Philip II, known as Philip Augustus (French: Philippe Auguste), was King of France from 1180 to 1223, a member of the House of Capet. Philip's predecessors had been known as kings of the Franks, but from 1190 onward, Philip became the first French monarch to style himself king of France. The son of King Louis VII and his third wife, Adèle of Champagne, he was originally nicknamed Dieudonné "God-given" because he was the first son of Louis VII, born late in his father's life. Philip was given the nickname "Augustus" by the chronicler Rigord for having extended the Crown lands of France so remarkably.
After a twelve-year struggle with the Plantagenet dynasty in the Anglo-French War of 1202–14, Philip broke up the large Angevin Empire presided over by the crown of England and defeated a coalition of his rivals (German, Flemish and English) at the Battle of Bouvines in 1214. This victory would have a lasting impact on western European politics: the authority of the French king became unchallenged, while the English King John was forced by his barons to sign Magna Carta and deal with a rebellion against him aided by Philip, the First Barons' War.
The military actions surrounding the Albigensian Crusade helped prepare the expansion of France southward. Philip did not participate directly in these actions, but he allowed his vassals and knights to help carry it out.

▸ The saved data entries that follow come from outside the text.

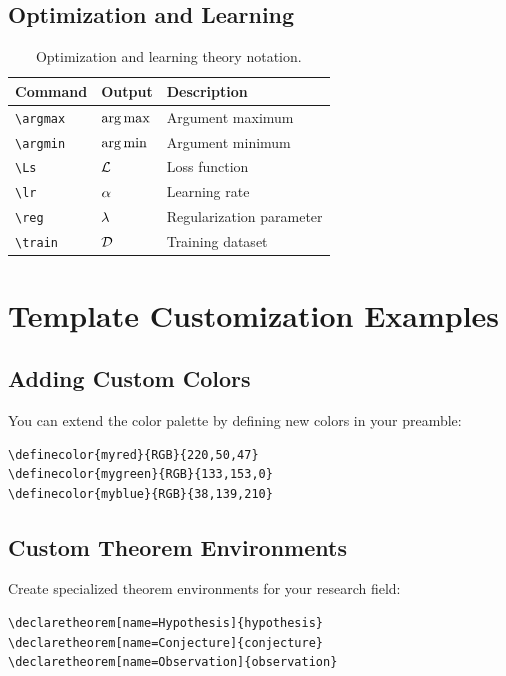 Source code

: \documentclass{triton}
\begin{document}
\subsection{Optimization and Learning}

\begin{table}[h]
\centering
\small
\begin{tabular}{@{}lll@{}}
\toprule
\textbf{Command} & \textbf{Output} & \textbf{Description} \\
\midrule
\verb|\argmax| & $\operatorname*{arg\,max}$ & Argument maximum \\
\verb|\argmin| & $\operatorname*{arg\,min}$ & Argument minimum \\
\verb|\Ls| & $\mathcal{L}$ & Loss function \\
\verb|\lr| & $\alpha$ & Learning rate \\
\verb|\reg| & $\lambda$ & Regularization parameter \\
\verb|\train| & $\mathcal{D}$ & Training dataset \\
\bottomrule
\end{tabular}
\caption{Optimization and learning theory notation.}
\end{table}

\section{Template Customization Examples}

\subsection{Adding Custom Colors}

You can extend the color palette by defining new colors in your preamble:

\begin{tcolorbox}[colback=ucsdgray!10,colframe=ucsdgray,title=Custom Color Definition]
\begin{verbatim}
\definecolor{myred}{RGB}{220,50,47}
\definecolor{mygreen}{RGB}{133,153,0}
\definecolor{myblue}{RGB}{38,139,210}
\end{verbatim}
\end{tcolorbox}

\subsection{Custom Theorem Environments}

Create specialized theorem environments for your research field:

\begin{tcolorbox}[colback=ucsdgray!10,colframe=ucsdgray,title=Custom Theorems]
\begin{verbatim}
\declaretheorem[name=Hypothesis]{hypothesis}
\declaretheorem[name=Conjecture]{conjecture}
\declaretheorem[name=Observation]{observation}
\end{verbatim}
\end{tcolorbox}
\end{document}
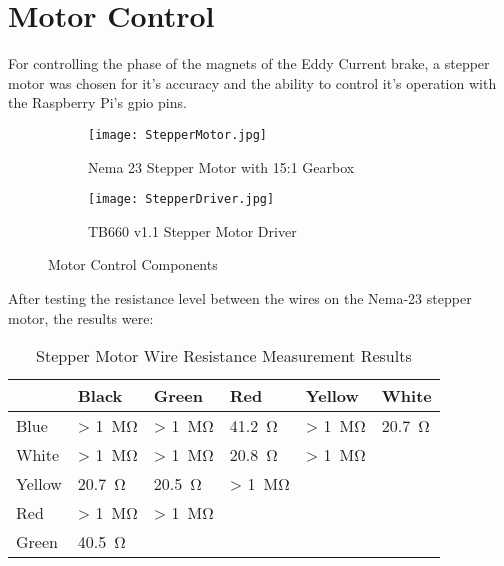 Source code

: \newpage

\section{Motor Control}

For controlling the phase of the magnets of the Eddy Current brake, a stepper motor was chosen for it's accuracy and the ability to control it's operation with the Raspberry Pi's \acs{gpio} pins.

\begin{figure}[H]
	\centering
	\begin{subfigure}[t]{.550\textwidth}
		\centering
		\texttt{[image: StepperMotor.jpg]}
		\caption{Nema 23 Stepper Motor with 15:1 Gearbox}
		\citep{Robotics:2022}
		\label{fig:stepper}
	\end{subfigure}
	\begin{subfigure}[t]{.41\textwidth}
		\centering
		\texttt{[image: StepperDriver.jpg]}
		\caption{TB660 v1.1 Stepper Motor Driver}
		\citep{Communica:2022}
		\label{fig:motorDriver}
	\end{subfigure}
	\caption{Motor Control Components}
	\label{fig:Motor}
\end{figure}



After testing the resistance level between the wires on the Nema-23 stepper motor, the results were:

\begin{table}[H]
		\renewcommand{\arraystretch}{\tablestretch}
	\centering
	\caption{Stepper Motor Wire Resistance Measurement Results}
	\begin{tabularx}{\textwidth}{X X X X X X  }
		\toprule
		       & Black               & Green                 & Red                   & Yellow                & White                 \\
		\midrule
		Blue   & > \SI{1}{\mega\ohm} & > \SI{1}{\mega\ohm}   & \SI{41.2}{\ohm}       & > \SI{1}{\mega\ohm}   & \SI{20.7}{\ohm}       \\
		White  & > \SI{1}{\mega\ohm} & > \SI{1}{\mega\ohm}   & \SI{20.8}{\ohm}       & > \SI{1}{\mega\ohm}   & \cellcolor{lightgray} \\
		Yellow & \SI{20.7}{\ohm}     & \SI{20.5}{\ohm}       & > \SI{1}{\mega\ohm}   & \cellcolor{lightgray} & \cellcolor{lightgray} \\
		Red    & > \SI{1}{\mega\ohm} & > \SI{1}{\mega\ohm}   & \cellcolor{lightgray} & \cellcolor{lightgray} & \cellcolor{lightgray} \\
		Green  & \SI{40.5}{\ohm}     & \cellcolor{lightgray} & \cellcolor{lightgray} & \cellcolor{lightgray} & \cellcolor{lightgray} \\
		\bottomrule
	\end{tabularx}
	\label{tab:nemaTest}
\end{table}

Philip transformed France from a small feudal state into the most prosperous and powerful country in Europe. He checked the power of the nobles and helped the towns to free themselves from seigniorial authority, granting privileges and liberties to the emergent bourgeoisie. He built a great wall around Paris ("the Wall of Philip II Augustus"), re-organized the French government and brought financial stability to his country.